- Structure: The memtable is an in-memory data structure that stores key-value items in a sorted order using a SkipList.
- Implementation Details: It employs unsafe pointer manipulation for efficient memory management.
- Write-Ahead Log (WAL): The WAL records all items written to the memtable in a sequential file format, enhancing write performance by avoiding the need for immediate sorting.
- Manifest: The manifest maintains the leveled structure of the LSM tree, tracking which levels contain which SSTables.
- Data Integrity: Both WAL and manifest incorporate checksums and range validations to protect against data corruption.
- Disk Storage: Once the memtable exceeds a certain size threshold, it is flushed to disk as an SSTable and placed into level 0 of the LSM tree.
- Sparse Index: An in-memory sparse index of the SSTable allows for quick lookups of necessary blocks, which are typically around 4KB in size.
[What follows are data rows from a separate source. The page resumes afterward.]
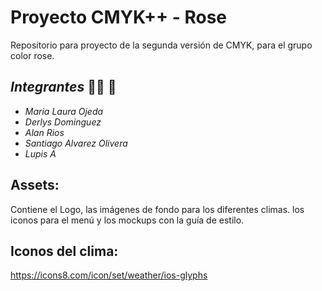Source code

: <!-- @format -->

# Proyecto CMYK++ - Rose

Repositorio para proyecto de la segunda versión de CMYK, para el grupo color rose.

## **_Integrantes_** :student: 🌹

-   _Maria Laura Ojeda_
-   _Derlys Dominguez_
-   _Alan Rios_
-   _Santiago Alvarez Olivera_
-   _Lupis A_

## Assets:

Contiene el Logo, las imágenes de fondo para los diferentes climas. los iconos para el menú y los mockups con la guía de estilo.

## Iconos del clima:

https://icons8.com/icon/set/weather/ios-glyphs
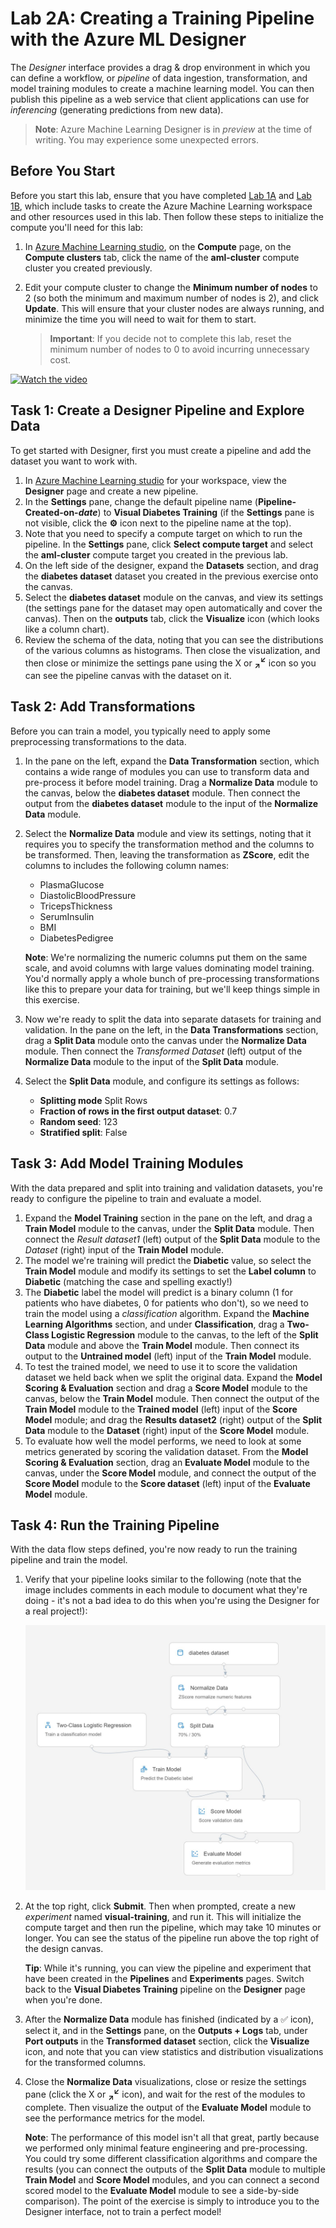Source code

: # Lab 2A: Creating a Training Pipeline with the Azure ML Designer

The *Designer* interface provides a drag & drop environment in which you can define a workflow, or *pipeline* of data ingestion, transformation, and model training modules to create a machine learning model. You can then publish this pipeline as a web service that client applications can use for *inferencing* (generating predictions from new data).

> **Note**: Azure Machine Learning Designer is in *preview* at the time of writing. You may experience some unexpected errors.

## Before You Start

Before you start this lab, ensure that you have completed [Lab 1A](Lab01A.md) and [Lab 1B](Lab01B.md), which include tasks to create the Azure Machine Learning workspace and other resources used in this lab. Then follow these steps to initialize the compute you'll need for this lab:

1. In [Azure Machine Learning studio](https://ml.azure.com), on the **Compute** page, on the **Compute clusters** tab, click the name of the **aml-cluster** compute cluster you created previously.
2. Edit your compute cluster to change the **Minimum number of nodes** to 2 (so both the minimum and maximum number of nodes is 2), and click **Update**. This will ensure that your cluster nodes are always running, and minimize the time you will need to wait for them to start.

    > **Important**: If you decide not to complete this lab, reset the minimum number of nodes to 0 to avoid incurring unnecessary cost.

[![Watch the video](https://amlworkshop.blob.core.windows.net/mlworkshop/6-Designer.png)](https://amlworkshop.blob.core.windows.net/mlworkshop/6-Designer.mp4)

## Task 1: Create a Designer Pipeline and Explore Data

To get started with Designer, first you must create a pipeline and add the dataset you want to work with.

1. In [Azure Machine Learning studio](https://ml.azure.com) for your workspace, view the **Designer** page and create a new pipeline.
2. In the **Settings** pane, change the default pipeline name (**Pipeline-Created-on-*date***) to **Visual Diabetes Training** (if the **Settings** pane is not visible, click the **&#9881;** icon next to the pipeline name at the top).
3. Note that you need to specify a compute target on which to run the pipeline. In the **Settings** pane, click **Select compute target** and select the **aml-cluster** compute target you created in the previous lab.
4. On the left side of the designer, expand the **Datasets** section, and drag the **diabetes dataset** dataset you created in the previous exercise onto the canvas.
5. Select the **diabetes dataset** module on the canvas, and view its settings (the settings pane for the dataset may open automatically and cover the canvas). Then on the **outputs** tab, click the **Visualize** icon (which looks like a column chart).
6. Review the schema of the data, noting that you can see the distributions of the various columns as histograms. Then close the visualization, and then close or minimize the settings pane using the X or **<sub>&#8599;</sub><sup>&#8601;</sup>** icon so you can see the pipeline canvas with the dataset on it.

## Task 2: Add Transformations

Before you can train a model, you typically need to apply some preprocessing transformations to the data.

1. In the pane on the left, expand the **Data Transformation** section, which contains a wide range of modules you can use to transform data and pre-process it before model training. Drag a **Normalize Data** module to the canvas, below the **diabetes dataset** module. Then connect the output from the **diabetes dataset** module to the input of the **Normalize Data** module.
2. Select the **Normalize Data** module and view its settings, noting that it requires you to specify the transformation method and the columns to be transformed. Then, leaving the transformation as **ZScore**, edit the columns to includes the following column names:
    * PlasmaGlucose
    * DiastolicBloodPressure
    * TricepsThickness
    * SerumInsulin
    * BMI
    * DiabetesPedigree

    **Note**: We're normalizing the numeric columns put them on the same scale, and avoid columns with large values dominating model training. You'd normally apply a whole bunch of pre-processing transformations like this to prepare your data for training, but we'll keep things simple in this exercise.

3. Now we're ready to split the data into separate datasets for training and validation. In the pane on the left, in the **Data Transformations** section, drag a **Split Data** module onto the canvas under the **Normalize Data** module. Then connect the *Transformed Dataset* (left) output of the **Normalize Data** module to the input of the **Split Data** module.
4. Select the **Split Data** module, and configure its settings as follows:
    * **Splitting mode** Split Rows
    * **Fraction of rows in the first output dataset**: 0.7
    * **Random seed**: 123
    * **Stratified split**: False

## Task 3: Add Model Training Modules

With the data prepared and split into training and validation datasets, you're ready to configure the pipeline to train and evaluate a model.

1. Expand the **Model Training** section in the pane on the left, and drag a **Train Model** module to the canvas, under the **Split Data** module. Then connect the *Result dataset1* (left) output of the **Split Data** module to the *Dataset* (right) input of the **Train Model** module.
2. The model we're training will predict the **Diabetic** value, so select the **Train Model** module and modify its settings to set the **Label column** to  **Diabetic** (matching the case and spelling exactly!)
3. The **Diabetic** label the model will predict is a binary column (1 for patients who have diabetes, 0 for patients who don't), so we need to train the model using a *classification* algorithm. Expand the **Machine Learning Algorithms** section, and under **Classification**, drag a **Two-Class Logistic Regression** module to the canvas, to the left of the **Split Data** module and above the **Train Model** module. Then connect its output to the **Untrained model** (left) input of the **Train Model** module.
4. To test the trained model, we need to use it to score the validation dataset we held back when we split the original data. Expand the **Model Scoring & Evaluation** section and drag a **Score Model** module to the canvas, below the **Train Model** module. Then connect the output of the **Train Model** module to the **Trained model** (left) input of the **Score Model** module; and drag the **Results dataset2** (right) output of the **Split Data** module to the **Dataset** (right) input of the **Score Model** module.
5. To evaluate how well the model performs, we need to look at some metrics generated by scoring the validation dataset. From the **Model Scoring & Evaluation** section, drag an **Evaluate Model** module to the canvas, under the **Score Model** module, and connect the output of the **Score Model** module to the **Score dataset** (left) input of the **Evaluate Model** module.

## Task 4:  Run the Training Pipeline

With the data flow steps defined, you're now ready to run the training pipeline and train the model.

1. Verify that your pipeline looks similar to the following (note that the image includes comments in each module to document what they're doing - it's not a bad idea to do this when you're using the Designer for a real project!):

    ![Visual Training Pipeline](images/visual-training.jpg)

2. At the top right, click **Submit**. Then when prompted, create a new *experiment* named **visual-training**, and run it.  This will initialize the compute target and then run the pipeline, which may take 10 minutes or longer. You  can see the status of the pipeline run above the top right of the design canvas.

    **Tip**: While it's running, you can view the pipeline and experiment that have been created in the **Pipelines** and **Experiments** pages. Switch back to the **Visual Diabetes Training** pipeline on the **Designer** page when you're done.

3. After the **Normalize Data** module has finished (indicated by a &#x2705; icon), select it, and in the **Settings** pane, on the **Outputs + Logs** tab, under **Port outputs** in the **Transformed dataset** section, click the **Visualize** icon, and note that you can view statistics and distribution visualizations for the transformed columns.
4. Close the **Normalize Data** visualizations, close or resize the settings pane (click the X or **<sub>&#8599;</sub><sup>&#8601;</sup>** icon), and wait for the rest of the modules to complete. Then visualize the output of the **Evaluate Model** module to see the performance metrics for the model.

    **Note**: The performance of this model isn't all that great, partly because we performed only minimal feature engineering and pre-processing. You could try some different classification algorithms and compare the results (you can connect the outputs of the **Split Data** module to multiple **Train Model** and **Score Model** modules, and you can connect a second scored model to the **Evaluate Model** module to see a side-by-side comparison). The point of the exercise is simply to introduce you to the Designer interface, not to train a perfect model!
- Compaction: The database uses a leveled compaction strategy, as detailed in the RocksDB Leveled Compaction documentation.
- Parallel Sub-Compaction: Implemented parallel sub-compaction allows non-conflicting levels (e.g., levels 1 -> 2 and 4 -> 5) to be compacted in parallel using asynchronous operations and the Tokio runtime in Rust.
- Iteration Capability: The database supports iterating over all items, enabling efficient traversal of the key-value pairs.
- Thread Safety: The database supports concurrent reads and writes from multiple threads.
- Read-Write Lock: Internally, it uses a read-write lock, meaning that writes block reads and vice versa. This design is similar to other databases like Badger, which also use a single thread for writes.
- Write Operations: Concurrent writes to the WAL are not possible due to file operation constraints. However, a dedicated thread can be used to handle writes via a channel, reducing client latency. This can be easily implemented on top of the existing database architecture.
These completed features establish a solid foundation for the key-value store, ensuring basic functionality and data integrity. The remaining tasks focus on optimizing performance, enhancing concurrency, and adding advanced features to make the database production-ready.